→ Your instructions:
Across all the lines of the following material, count those that include the word "quantify" and give only the result.

※

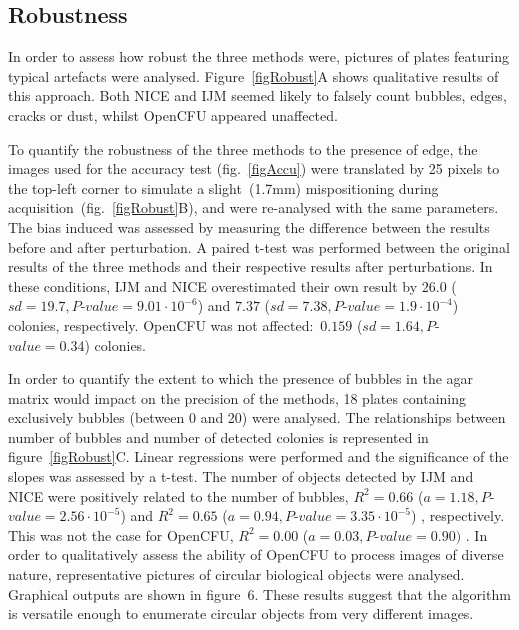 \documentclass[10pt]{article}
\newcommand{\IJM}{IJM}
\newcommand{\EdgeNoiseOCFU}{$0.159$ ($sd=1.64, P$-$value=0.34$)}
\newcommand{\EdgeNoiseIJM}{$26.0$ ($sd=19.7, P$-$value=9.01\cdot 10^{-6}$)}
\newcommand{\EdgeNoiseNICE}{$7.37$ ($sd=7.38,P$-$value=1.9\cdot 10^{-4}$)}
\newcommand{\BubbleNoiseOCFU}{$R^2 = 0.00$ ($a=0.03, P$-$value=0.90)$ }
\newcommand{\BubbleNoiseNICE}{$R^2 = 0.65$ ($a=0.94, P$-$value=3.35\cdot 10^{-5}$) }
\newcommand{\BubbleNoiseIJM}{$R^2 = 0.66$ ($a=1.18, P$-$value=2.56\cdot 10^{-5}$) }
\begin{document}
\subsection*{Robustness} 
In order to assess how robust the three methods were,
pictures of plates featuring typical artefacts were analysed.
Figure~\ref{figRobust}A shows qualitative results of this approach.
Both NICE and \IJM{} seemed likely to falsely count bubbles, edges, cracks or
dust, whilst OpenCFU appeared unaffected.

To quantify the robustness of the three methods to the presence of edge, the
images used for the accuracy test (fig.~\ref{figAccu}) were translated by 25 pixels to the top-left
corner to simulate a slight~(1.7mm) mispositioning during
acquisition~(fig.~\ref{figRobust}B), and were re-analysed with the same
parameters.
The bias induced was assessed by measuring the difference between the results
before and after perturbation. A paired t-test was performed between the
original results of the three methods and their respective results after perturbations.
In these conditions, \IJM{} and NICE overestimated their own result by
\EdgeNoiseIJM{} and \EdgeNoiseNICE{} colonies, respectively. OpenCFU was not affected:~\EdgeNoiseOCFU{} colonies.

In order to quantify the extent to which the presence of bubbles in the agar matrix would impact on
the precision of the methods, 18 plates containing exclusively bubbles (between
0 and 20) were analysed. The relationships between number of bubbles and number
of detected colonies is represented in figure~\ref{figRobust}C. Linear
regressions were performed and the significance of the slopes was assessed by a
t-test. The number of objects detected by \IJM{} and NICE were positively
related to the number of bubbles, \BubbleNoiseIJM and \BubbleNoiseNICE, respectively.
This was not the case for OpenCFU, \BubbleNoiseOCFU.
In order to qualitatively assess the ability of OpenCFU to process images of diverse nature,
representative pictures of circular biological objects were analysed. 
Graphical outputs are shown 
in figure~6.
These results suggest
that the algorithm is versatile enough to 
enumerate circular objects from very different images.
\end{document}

※

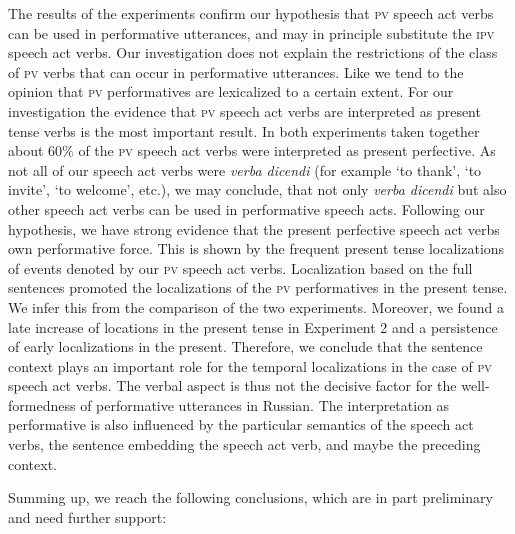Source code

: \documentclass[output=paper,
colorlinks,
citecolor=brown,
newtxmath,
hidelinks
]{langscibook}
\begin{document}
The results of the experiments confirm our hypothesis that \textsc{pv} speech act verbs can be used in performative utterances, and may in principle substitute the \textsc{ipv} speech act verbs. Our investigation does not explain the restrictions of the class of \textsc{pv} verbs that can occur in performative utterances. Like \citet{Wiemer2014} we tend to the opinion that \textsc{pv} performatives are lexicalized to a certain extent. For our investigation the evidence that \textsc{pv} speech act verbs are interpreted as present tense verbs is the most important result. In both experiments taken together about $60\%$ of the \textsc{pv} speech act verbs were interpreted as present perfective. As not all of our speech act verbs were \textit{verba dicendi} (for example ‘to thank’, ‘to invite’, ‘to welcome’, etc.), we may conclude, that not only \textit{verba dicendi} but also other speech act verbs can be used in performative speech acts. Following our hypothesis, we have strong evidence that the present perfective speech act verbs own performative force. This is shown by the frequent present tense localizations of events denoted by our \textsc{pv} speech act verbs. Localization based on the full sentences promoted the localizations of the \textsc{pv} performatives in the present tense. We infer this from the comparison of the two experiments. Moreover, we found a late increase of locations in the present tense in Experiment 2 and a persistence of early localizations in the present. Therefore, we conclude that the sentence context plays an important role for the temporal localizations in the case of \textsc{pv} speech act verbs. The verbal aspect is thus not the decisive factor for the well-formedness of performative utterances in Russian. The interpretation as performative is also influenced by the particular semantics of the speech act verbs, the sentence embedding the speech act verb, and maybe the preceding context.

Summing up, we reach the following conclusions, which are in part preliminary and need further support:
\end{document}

※

→ Exercise result:
2